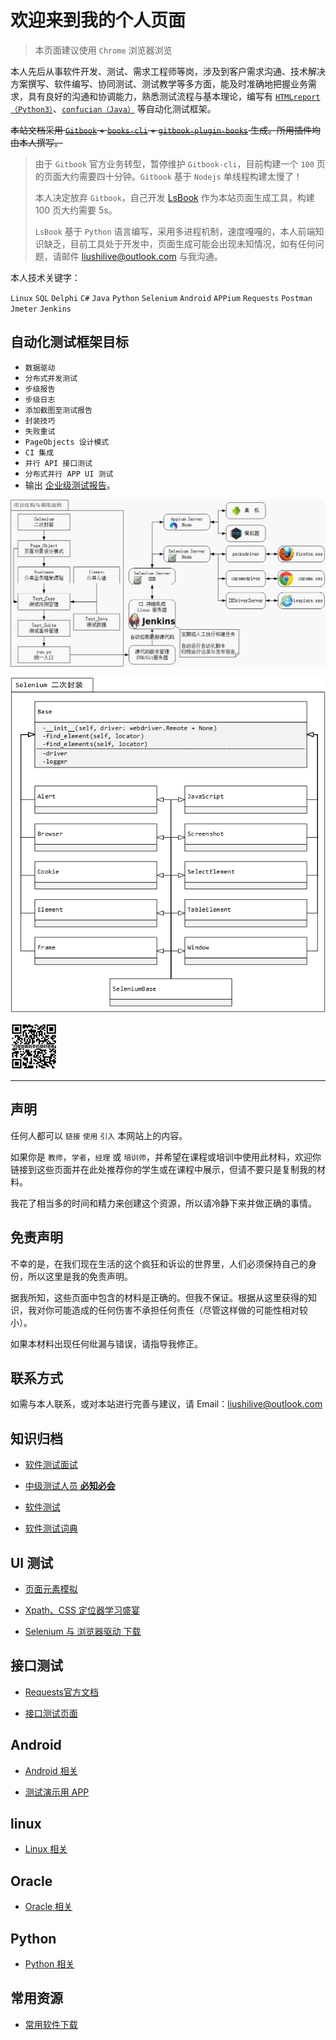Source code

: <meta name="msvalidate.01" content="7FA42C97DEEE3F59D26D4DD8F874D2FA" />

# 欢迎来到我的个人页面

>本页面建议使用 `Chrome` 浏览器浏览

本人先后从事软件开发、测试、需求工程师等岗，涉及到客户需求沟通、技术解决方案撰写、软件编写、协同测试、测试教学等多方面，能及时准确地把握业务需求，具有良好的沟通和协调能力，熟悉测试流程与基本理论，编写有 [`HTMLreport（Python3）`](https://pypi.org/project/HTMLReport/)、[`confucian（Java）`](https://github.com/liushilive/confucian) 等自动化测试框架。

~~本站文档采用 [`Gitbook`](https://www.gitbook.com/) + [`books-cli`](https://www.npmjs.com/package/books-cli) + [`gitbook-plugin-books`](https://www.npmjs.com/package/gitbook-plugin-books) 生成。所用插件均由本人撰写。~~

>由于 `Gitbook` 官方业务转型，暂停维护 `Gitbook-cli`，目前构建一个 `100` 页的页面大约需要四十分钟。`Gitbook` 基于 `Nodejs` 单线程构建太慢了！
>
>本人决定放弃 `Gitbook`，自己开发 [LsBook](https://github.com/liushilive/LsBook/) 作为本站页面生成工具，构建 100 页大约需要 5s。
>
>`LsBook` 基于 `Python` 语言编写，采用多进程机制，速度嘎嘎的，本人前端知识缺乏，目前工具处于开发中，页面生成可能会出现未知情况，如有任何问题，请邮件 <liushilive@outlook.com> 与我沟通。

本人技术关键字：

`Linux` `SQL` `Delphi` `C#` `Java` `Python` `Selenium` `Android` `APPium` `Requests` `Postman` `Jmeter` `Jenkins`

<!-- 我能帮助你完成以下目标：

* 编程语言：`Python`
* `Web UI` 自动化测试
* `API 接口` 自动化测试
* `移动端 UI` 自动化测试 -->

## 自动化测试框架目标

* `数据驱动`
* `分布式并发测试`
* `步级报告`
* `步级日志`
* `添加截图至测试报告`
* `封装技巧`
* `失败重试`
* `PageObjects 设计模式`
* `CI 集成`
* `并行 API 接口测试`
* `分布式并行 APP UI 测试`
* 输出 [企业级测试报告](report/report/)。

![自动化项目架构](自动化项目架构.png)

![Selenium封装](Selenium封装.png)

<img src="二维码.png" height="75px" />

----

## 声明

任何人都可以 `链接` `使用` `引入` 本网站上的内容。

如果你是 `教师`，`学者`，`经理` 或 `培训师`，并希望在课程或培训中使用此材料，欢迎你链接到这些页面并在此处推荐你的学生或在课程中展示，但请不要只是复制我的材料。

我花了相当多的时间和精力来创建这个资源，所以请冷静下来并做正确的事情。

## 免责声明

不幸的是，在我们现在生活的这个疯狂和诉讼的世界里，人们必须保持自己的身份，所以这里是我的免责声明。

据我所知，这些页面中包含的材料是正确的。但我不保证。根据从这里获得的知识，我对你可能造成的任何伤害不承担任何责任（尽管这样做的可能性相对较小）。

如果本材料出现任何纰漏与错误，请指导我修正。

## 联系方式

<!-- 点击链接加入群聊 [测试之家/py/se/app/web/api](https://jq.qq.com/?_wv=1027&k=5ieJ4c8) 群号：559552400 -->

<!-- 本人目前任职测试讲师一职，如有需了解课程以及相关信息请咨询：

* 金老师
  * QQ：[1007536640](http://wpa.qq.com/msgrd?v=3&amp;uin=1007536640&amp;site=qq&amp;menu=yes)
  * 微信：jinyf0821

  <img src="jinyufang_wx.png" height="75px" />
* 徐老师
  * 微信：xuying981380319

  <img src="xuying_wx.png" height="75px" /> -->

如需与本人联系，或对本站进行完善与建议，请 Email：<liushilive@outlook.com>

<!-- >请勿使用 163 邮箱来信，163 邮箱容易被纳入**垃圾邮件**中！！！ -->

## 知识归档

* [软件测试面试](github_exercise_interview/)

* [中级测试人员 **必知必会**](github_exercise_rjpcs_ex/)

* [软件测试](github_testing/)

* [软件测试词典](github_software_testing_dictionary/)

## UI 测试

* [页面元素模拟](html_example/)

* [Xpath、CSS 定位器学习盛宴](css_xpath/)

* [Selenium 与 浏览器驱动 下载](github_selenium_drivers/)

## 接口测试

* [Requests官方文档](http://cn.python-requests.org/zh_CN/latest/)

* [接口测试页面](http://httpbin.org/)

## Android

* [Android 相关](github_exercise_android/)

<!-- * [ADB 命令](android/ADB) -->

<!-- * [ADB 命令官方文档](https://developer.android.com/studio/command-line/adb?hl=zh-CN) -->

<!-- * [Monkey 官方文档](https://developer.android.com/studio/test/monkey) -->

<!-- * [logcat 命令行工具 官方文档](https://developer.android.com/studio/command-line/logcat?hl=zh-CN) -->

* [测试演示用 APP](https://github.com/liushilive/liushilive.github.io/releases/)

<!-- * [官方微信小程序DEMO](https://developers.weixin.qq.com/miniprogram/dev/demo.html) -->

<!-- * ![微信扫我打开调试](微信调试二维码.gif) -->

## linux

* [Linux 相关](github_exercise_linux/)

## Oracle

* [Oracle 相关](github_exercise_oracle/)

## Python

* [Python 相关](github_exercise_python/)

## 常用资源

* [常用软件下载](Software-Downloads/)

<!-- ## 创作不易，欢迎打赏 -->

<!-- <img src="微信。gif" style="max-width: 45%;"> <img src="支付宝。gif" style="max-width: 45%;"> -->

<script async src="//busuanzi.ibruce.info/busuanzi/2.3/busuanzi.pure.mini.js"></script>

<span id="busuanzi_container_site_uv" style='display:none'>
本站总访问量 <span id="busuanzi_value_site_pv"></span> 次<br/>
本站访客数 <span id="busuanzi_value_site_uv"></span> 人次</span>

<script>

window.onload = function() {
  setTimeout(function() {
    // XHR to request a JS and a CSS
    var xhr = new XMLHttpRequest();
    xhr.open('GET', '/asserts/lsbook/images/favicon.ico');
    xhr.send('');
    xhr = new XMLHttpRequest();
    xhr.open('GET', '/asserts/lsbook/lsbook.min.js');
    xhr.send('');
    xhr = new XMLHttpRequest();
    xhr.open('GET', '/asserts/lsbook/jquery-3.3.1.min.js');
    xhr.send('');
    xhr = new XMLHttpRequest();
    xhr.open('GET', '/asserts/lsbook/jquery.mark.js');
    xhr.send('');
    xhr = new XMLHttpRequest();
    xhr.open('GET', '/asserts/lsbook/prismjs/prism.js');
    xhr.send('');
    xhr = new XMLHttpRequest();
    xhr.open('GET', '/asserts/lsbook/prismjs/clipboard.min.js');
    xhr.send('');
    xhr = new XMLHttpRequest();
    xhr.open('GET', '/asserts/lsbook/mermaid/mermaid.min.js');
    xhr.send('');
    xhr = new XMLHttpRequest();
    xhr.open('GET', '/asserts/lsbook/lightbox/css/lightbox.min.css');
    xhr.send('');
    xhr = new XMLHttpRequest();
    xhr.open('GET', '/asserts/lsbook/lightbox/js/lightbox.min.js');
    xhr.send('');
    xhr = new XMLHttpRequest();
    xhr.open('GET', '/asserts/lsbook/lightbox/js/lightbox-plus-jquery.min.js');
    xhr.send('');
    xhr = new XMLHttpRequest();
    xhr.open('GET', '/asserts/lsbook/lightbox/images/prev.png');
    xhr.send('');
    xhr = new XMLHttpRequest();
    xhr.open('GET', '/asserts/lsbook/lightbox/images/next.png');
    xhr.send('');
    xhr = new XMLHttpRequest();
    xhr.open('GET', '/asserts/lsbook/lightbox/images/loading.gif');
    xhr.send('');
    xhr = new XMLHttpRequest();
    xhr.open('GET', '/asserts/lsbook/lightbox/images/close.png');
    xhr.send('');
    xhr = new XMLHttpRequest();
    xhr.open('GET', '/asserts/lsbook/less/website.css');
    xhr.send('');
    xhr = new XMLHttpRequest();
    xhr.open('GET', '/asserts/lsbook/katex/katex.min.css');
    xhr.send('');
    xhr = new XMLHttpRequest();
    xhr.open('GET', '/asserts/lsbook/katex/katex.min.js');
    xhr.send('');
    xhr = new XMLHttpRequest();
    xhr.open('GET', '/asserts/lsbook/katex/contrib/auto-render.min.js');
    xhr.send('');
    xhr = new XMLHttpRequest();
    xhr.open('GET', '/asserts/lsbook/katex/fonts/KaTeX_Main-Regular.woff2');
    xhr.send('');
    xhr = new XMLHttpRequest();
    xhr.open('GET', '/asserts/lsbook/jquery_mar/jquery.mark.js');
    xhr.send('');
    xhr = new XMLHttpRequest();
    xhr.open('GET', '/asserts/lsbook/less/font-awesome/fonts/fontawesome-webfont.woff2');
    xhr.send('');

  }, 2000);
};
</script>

============================================================

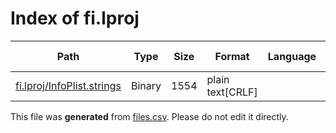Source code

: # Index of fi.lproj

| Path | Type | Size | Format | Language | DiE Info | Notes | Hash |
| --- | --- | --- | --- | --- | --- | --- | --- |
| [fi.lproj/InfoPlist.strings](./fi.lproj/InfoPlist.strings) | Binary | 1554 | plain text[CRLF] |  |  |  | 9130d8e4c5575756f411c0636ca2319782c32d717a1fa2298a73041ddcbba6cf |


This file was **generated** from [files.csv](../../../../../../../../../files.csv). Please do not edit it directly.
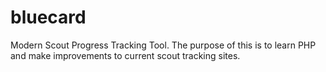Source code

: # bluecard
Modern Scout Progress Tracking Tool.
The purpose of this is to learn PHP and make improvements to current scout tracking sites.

============================================================

### Problem statement:
Look through the entries for the string "katex". Every line that has it belongs in the answer.

### Exercise response:
    xhr.open('GET', '/asserts/lsbook/katex/katex.min.css');
    xhr.open('GET', '/asserts/lsbook/katex/katex.min.js');
    xhr.open('GET', '/asserts/lsbook/katex/contrib/auto-render.min.js');
    xhr.open('GET', '/asserts/lsbook/katex/fonts/KaTeX_Main-Regular.woff2');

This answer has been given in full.